What are the main goals of OLAP?
Compare OLAP applications with OLTP applications.
OLTP: many simple (point update) queries, small amounts of data, current data, fast update + high (transaction) throughput
OLAP: few complex queries (repeated), large data, current+historical data, fast calculation + load throughput + query tthroughput
What is a Data Warehouse and its basic architecture?
Separate datastore modeled by multidimensional historical data from various sources, supporting OLAP.
SOURCES -> ETL -> WAREHOUSE -> TOOLS
Explain the goals of multidimensional Data Modelling.
MOLAP (specific storage for multidimensional data) vs ROLAP (relies on RDBMS capabilities, enhanced SQL).
What is the role of the multidimensional cube in OLAP and its supported operations?
What are the main concepts of Multidimensional Data Modelling?
MD Schema: set of dimensions + set of measures (of a cube)
**dimensions: partially ordered set of category attributes (primary(finest granule), classification (hierarchy), dimension(additional info))
Explain and compare the terms Star Schema and Snowflake Schema.
Ways of modelling MD data in RDBMS
Star:
* fact table on the center has pointers to dimension tables and associated measures
* dimension attributes on dimension table -> more performance
Snowflake:
* Dimension tables are normalized, reflecting dimension hierarchy
* less redundant
What is the idea of slice and dice operations?
cub: join fact table with dimension tables
- > retrieve portions of interest from the cube (in WHERE clause)

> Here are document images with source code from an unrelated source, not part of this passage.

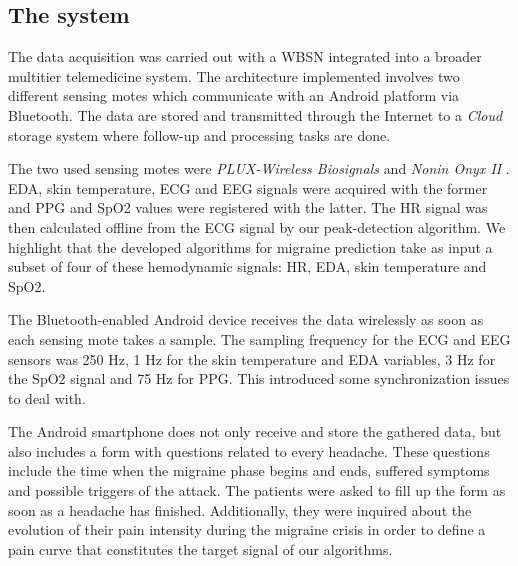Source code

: \subsection{The system}
\label{subsec:thesystem}

The data acquisition was carried out with a WBSN integrated into a
broader multitier telemedicine system. The architecture implemented
involves two different sensing motes which communicate with an Android
platform via Bluetooth. The data are stored and transmitted through
the Internet to a \emph{Cloud} storage system where follow-up and
processing tasks are done.

The two used sensing motes were \emph{PLUX-Wireless Biosignals}
\cite{BIOPLUXws} and \emph{Nonin Onyx II} \cite{NONINws}. EDA, skin
temperature, ECG and EEG signals were acquired with the former and PPG
and SpO2 values were registered with the latter. The HR signal was
then calculated offline from the ECG signal by our peak-detection
algorithm. We highlight that the developed algorithms for migraine
prediction take as input a subset of four of these hemodynamic
signals: HR, EDA, skin temperature and SpO2.

The Bluetooth-enabled Android device receives the data wirelessly as
soon as each sensing mote takes a sample.  The sampling frequency for
the ECG and EEG sensors was 250 Hz, 1 Hz for the skin temperature and
EDA variables, 3 Hz for the SpO2 signal and 75 Hz for PPG.  This
introduced some synchronization issues to deal with.

The Android smartphone does not only receive and store the gathered
data, but also includes a form with questions related to every
headache. These questions include the time when the migraine phase
begins and ends, suffered symptoms and possible triggers of the
attack. The patients were asked to fill up the form as soon as a
headache has finished. Additionally, they were inquired about the
evolution of their pain intensity during the migraine crisis in order
to define a pain curve that constitutes the target signal of our
algorithms.
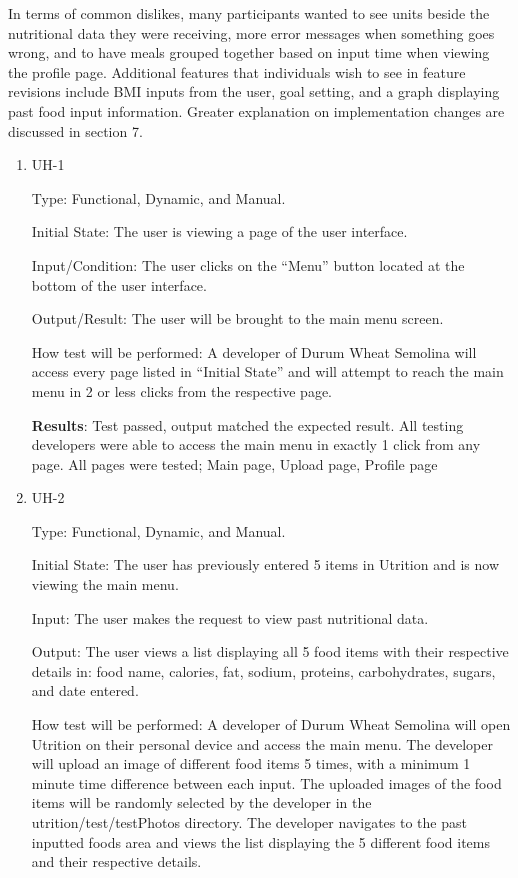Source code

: \documentclass[12pt, titlepage]{article}
\begin{document}
	In terms of common dislikes, many participants wanted to see units beside the nutritional data they were receiving, more error messages when something goes wrong, and to have meals grouped together based on input time when viewing the profile page. Additional features that individuals wish to see in feature revisions include BMI inputs from the user, goal setting, and a graph displaying past food input information. Greater explanation on implementation changes are discussed in section 7.
	
	\begin{enumerate}
		
		\item{UH-1}
		
		Type: Functional, Dynamic, and Manual.
		
		Initial State: The user is viewing a page of the user interface.
		
		Input/Condition: The user clicks on the “Menu” button located at the bottom of the user interface.
		
		Output/Result: The user will be brought to the main menu screen.
		
		How test will be performed: A developer of Durum Wheat Semolina will access every page listed in “Initial State” and will attempt to reach the main menu in 2 or less clicks from the respective page.
		
		\textbf{Results}: Test passed, output matched the expected result. All testing developers were able to access the main menu in exactly 1 click from any page. All pages were tested; Main page, Upload page, Profile page
		
		
		\item{UH-2}
		
		Type: Functional, Dynamic, and Manual.
		
		Initial State: The user has previously entered 5 items in Utrition and is now viewing the main menu.
		
		Input: The user makes the request to view past nutritional data.
		
		Output: The user views a list displaying all 5 food items with their respective details in: food name, calories, fat, sodium, proteins, carbohydrates, sugars, and date entered.
		
		How test will be performed: A developer of Durum Wheat Semolina will open Utrition on their personal device and access the main menu. The developer will upload an image of different food items 5 times, with a minimum 1 minute time difference between each input. The uploaded images of the food items will be randomly selected by the developer in the utrition/test/testPhotos directory. The developer navigates to the past inputted foods area and views the list displaying the 5 different food items and their respective details.
		

\end{enumerate}
\end{document}
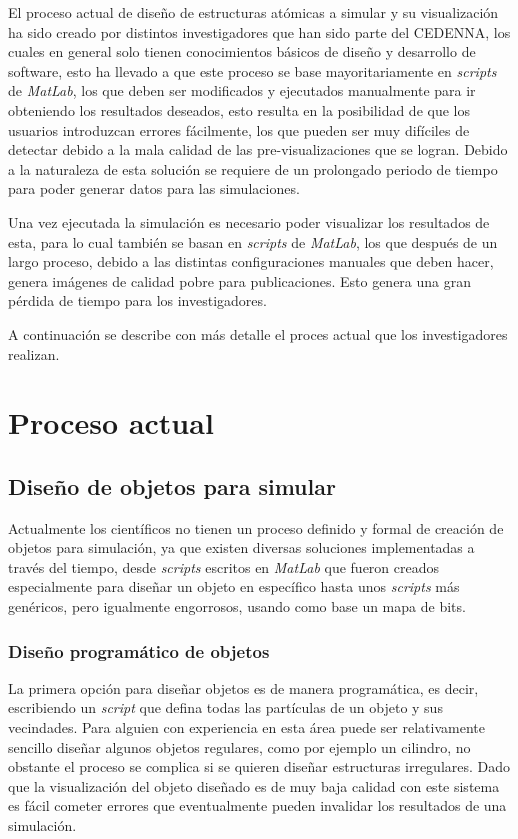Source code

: El proceso actual de diseño de estructuras atómicas a simular y su visualización ha sido creado por distintos investigadores que han sido parte del CEDENNA, los cuales en general solo tienen conocimientos básicos de diseño y desarrollo de software, esto ha llevado a que este proceso se base mayoritariamente en \emph{scripts} de \emph{MatLab}, los que deben ser modificados y ejecutados manualmente para ir obteniendo los resultados deseados, esto resulta en la posibilidad de que los usuarios introduzcan errores fácilmente, los que pueden ser muy difíciles de detectar debido a la mala calidad de las pre-visualizaciones que se logran. Debido a la naturaleza de esta solución se requiere de un prolongado periodo de tiempo para poder generar datos para las simulaciones.

Una vez ejecutada la simulación es necesario poder visualizar los resultados de esta, para lo cual también se basan en \emph{scripts} de \emph{MatLab}, los que después de un largo proceso, debido a las distintas configuraciones manuales que deben hacer, genera imágenes de calidad pobre para publicaciones. Esto genera una gran pérdida de tiempo para los investigadores.

A continuación se describe con más detalle el proces actual que los investigadores realizan.


\section{Proceso actual}

\subsection{Diseño de objetos para simular}

Actualmente los científicos no tienen un proceso definido y formal de creación de objetos para simulación, ya que existen diversas soluciones implementadas a través del tiempo, desde \emph{scripts} escritos en \emph{MatLab} que fueron creados especialmente para diseñar un objeto en específico hasta unos \emph{scripts} más genéricos, pero igualmente engorrosos, usando como base un mapa de bits.


\subsubsection{Diseño programático de objetos}

La primera opción para diseñar objetos es de manera programática, es decir, escribiendo un \emph{script} que defina todas las partículas de un objeto y sus vecindades. Para alguien con experiencia en esta área puede ser relativamente sencillo diseñar algunos objetos regulares, como por ejemplo un cilindro, no obstante el proceso se complica si se quieren diseñar estructuras irregulares. Dado que la visualización del objeto diseñado es de muy baja calidad con este sistema es fácil cometer errores que eventualmente pueden invalidar los resultados de una simulación.


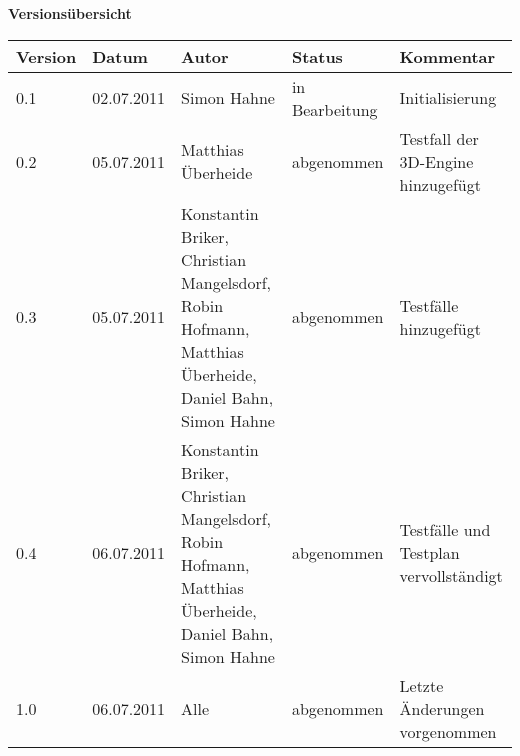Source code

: 
{\textbf{Versionsübersicht}}\\[2ex]

\begin{longtable}{|m{1.78cm}|m{1.59cm}|m{2.86cm}|m{1.9cm}|m{5.25cm}|}

  \hline                                              %

  \textbf{Version}  &    \textbf{Datum}  &    \textbf{Autor}  &
  \textbf{Status}   &    \textbf{Kommentar}  \\       %
  \hline                                              %

  0.1  &   02.07.2011  & Simon Hahne    &   in Bearbeitung    &    Initialisierung\\       %
  \hline
	0.2  & 05.07.2011   &  Matthias Überheide  &   abgenommen    &  Testfall der 3D-Engine hinzugefügt\\       %
  \hline   
	0.3  &  05.07.2011   & Konstantin Briker, Christian Mangelsdorf, Robin Hofmann, Matthias Überheide, Daniel Bahn, Simon Hahne  &    abgenommen    &  Testfälle hinzugefügt \\       %
  \hline   
	0.4  &   06.07.2011 & Konstantin Briker, Christian Mangelsdorf, Robin Hofmann, Matthias Überheide, Daniel Bahn, Simon Hahne  &   abgenommen    &  Testfälle und Testplan vervollständigt  \\       %
  \hline   
	1.0  &  06.07.2011   & Alle &   abgenommen    &  Letzte Änderungen vorgenommen  \\       %
  \hline   %

\end{longtable}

- > slice: fix one dimension -> dice: restrict values to an internal
drill-down: finer partitions
rollup: coarser partitions
What is the main functionality provided by the SQL OLAP extensions?

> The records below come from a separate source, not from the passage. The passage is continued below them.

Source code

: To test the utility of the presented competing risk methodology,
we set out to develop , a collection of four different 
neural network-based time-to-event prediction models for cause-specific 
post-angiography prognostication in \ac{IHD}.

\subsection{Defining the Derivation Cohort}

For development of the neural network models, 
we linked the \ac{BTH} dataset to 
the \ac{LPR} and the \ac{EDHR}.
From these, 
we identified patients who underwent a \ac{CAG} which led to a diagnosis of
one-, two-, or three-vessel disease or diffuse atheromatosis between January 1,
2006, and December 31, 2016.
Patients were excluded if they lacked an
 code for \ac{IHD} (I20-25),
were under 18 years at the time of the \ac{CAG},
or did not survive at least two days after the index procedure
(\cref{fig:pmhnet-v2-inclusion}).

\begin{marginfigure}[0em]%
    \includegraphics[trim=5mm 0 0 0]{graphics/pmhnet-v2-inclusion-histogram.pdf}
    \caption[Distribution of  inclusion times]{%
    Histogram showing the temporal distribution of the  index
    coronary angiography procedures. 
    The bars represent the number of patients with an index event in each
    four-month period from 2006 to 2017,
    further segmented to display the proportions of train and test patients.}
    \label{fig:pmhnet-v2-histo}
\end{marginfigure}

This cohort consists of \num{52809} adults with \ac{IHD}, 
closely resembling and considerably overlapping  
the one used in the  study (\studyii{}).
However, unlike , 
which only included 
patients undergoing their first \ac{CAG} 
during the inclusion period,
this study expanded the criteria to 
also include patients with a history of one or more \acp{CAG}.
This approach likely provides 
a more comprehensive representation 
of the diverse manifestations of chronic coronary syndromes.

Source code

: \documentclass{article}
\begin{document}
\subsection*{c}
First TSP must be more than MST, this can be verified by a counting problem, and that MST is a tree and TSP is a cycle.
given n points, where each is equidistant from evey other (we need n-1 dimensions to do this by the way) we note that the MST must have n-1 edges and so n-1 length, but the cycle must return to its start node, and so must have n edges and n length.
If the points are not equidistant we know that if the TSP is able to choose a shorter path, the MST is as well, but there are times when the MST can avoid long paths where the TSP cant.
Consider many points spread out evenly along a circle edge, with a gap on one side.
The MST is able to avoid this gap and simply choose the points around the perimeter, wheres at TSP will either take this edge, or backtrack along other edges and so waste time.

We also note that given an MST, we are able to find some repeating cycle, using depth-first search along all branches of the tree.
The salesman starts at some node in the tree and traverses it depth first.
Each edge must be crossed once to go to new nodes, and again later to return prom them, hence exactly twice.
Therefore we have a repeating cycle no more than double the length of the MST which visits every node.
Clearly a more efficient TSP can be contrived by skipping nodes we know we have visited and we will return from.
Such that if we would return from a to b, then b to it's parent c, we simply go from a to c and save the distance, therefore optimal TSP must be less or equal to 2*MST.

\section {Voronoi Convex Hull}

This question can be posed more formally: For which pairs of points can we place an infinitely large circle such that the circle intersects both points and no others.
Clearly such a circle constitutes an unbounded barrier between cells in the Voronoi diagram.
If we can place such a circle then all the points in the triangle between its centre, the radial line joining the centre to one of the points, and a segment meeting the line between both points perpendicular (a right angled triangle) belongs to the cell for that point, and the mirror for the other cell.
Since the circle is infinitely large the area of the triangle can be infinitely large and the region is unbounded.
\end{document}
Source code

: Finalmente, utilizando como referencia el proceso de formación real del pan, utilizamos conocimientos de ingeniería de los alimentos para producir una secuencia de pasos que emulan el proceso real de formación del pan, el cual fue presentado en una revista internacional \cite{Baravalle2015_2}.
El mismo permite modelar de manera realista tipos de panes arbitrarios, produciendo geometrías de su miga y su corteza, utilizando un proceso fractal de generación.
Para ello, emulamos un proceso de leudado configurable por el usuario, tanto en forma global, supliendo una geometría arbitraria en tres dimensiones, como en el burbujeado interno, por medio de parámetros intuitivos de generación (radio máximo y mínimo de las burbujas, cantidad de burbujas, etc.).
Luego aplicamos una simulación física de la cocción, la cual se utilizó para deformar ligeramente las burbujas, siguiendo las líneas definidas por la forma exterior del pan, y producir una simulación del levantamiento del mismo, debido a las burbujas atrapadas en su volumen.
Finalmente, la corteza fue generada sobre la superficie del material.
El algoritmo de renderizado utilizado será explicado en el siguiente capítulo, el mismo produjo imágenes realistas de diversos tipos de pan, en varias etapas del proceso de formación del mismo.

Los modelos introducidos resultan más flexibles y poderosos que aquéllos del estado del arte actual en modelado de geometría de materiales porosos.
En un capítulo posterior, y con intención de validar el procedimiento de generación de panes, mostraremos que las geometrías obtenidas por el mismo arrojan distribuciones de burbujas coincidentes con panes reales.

extesions to GROUP BY: ROLLUP, CUBE, GROUPING SETS (grouping by different sets of attributes)
Give an overview over the ROLLUP operator.
Extends grouping semantics to combination of groups
GROUP BY ROLLUP (month, city, producer)
Give an overview over the CUBE operator.
Extends ROLLUP to produce multidimensional grouping (all group combinations)
GROUP BY CUBE (month, city, producer) = m,c,p+m,c+m,p+c,p+m+c+p+0
What are grouping sets and how do they generalize other group operators?
Allow multiple groupings on a single scan (pass)
-> arbitrary definition of desired groups
ROLLUP (a,b,c) = GROUPING SETS ((a,b,c), (a,b), (a), ())
**() -> special syntax for grand total
CUBE(a,b,c) = GROUPING SETS((a,b,c),(a,b),(a,c),(b,c),(a),(b), (c), ())
How does the analysis of functional dependencies provide more flexibility to expressing aggregations in SQL queries?
GROUP BY rule: columns projected must either be agg functions or grouped
-> functional dependency analysis may detect that column value is unique within group, allowing violation of the rule.